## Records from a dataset
--- START ---
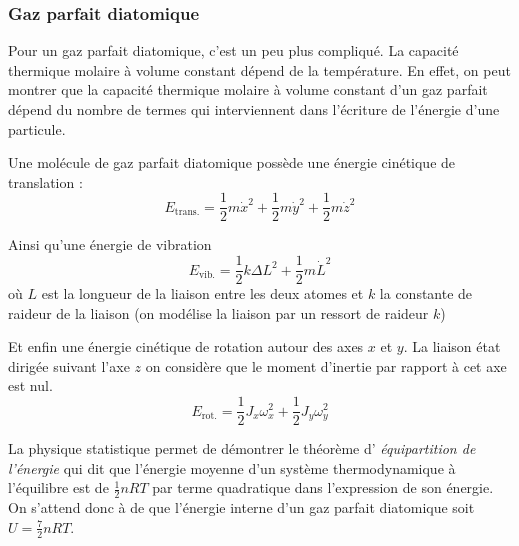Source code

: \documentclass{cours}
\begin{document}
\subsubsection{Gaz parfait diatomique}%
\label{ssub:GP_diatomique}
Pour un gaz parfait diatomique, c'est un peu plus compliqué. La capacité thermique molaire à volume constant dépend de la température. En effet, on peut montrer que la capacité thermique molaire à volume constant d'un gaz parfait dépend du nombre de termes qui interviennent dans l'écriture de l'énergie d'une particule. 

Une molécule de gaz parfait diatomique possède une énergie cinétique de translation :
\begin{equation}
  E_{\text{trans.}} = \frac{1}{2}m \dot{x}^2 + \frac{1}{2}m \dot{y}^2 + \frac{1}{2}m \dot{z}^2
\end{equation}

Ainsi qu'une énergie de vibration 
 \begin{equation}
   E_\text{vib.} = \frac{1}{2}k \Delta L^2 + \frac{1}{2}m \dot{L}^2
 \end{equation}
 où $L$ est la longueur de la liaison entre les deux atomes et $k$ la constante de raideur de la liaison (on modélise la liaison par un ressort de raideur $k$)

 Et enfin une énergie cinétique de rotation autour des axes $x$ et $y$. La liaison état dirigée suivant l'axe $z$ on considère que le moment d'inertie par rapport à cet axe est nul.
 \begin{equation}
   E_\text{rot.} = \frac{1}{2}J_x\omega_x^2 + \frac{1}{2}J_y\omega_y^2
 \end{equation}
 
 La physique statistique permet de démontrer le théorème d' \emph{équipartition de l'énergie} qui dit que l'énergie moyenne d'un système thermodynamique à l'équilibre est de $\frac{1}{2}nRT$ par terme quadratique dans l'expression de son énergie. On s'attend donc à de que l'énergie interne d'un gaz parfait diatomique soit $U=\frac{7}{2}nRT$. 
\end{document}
--- END ---
## The problem
All lines from the one with "Ainsi qu'une énergie de vibration" through the final line above are to be quoted exactly; quote no other line.

## Answer to the exercise
Ainsi qu'une énergie de vibration 
 \begin{equation}
   E_\text{vib.} = \frac{1}{2}k \Delta L^2 + \frac{1}{2}m \dot{L}^2
 \end{equation}
 où $L$ est la longueur de la liaison entre les deux atomes et $k$ la constante de raideur de la liaison (on modélise la liaison par un ressort de raideur $k$)

 Et enfin une énergie cinétique de rotation autour des axes $x$ et $y$. La liaison état dirigée suivant l'axe $z$ on considère que le moment d'inertie par rapport à cet axe est nul.
 \begin{equation}
   E_\text{rot.} = \frac{1}{2}J_x\omega_x^2 + \frac{1}{2}J_y\omega_y^2
 \end{equation}
 
 La physique statistique permet de démontrer le théorème d' \emph{équipartition de l'énergie} qui dit que l'énergie moyenne d'un système thermodynamique à l'équilibre est de $\frac{1}{2}nRT$ par terme quadratique dans l'expression de son énergie. On s'attend donc à de que l'énergie interne d'un gaz parfait diatomique soit $U=\frac{7}{2}nRT$. 
\end{document}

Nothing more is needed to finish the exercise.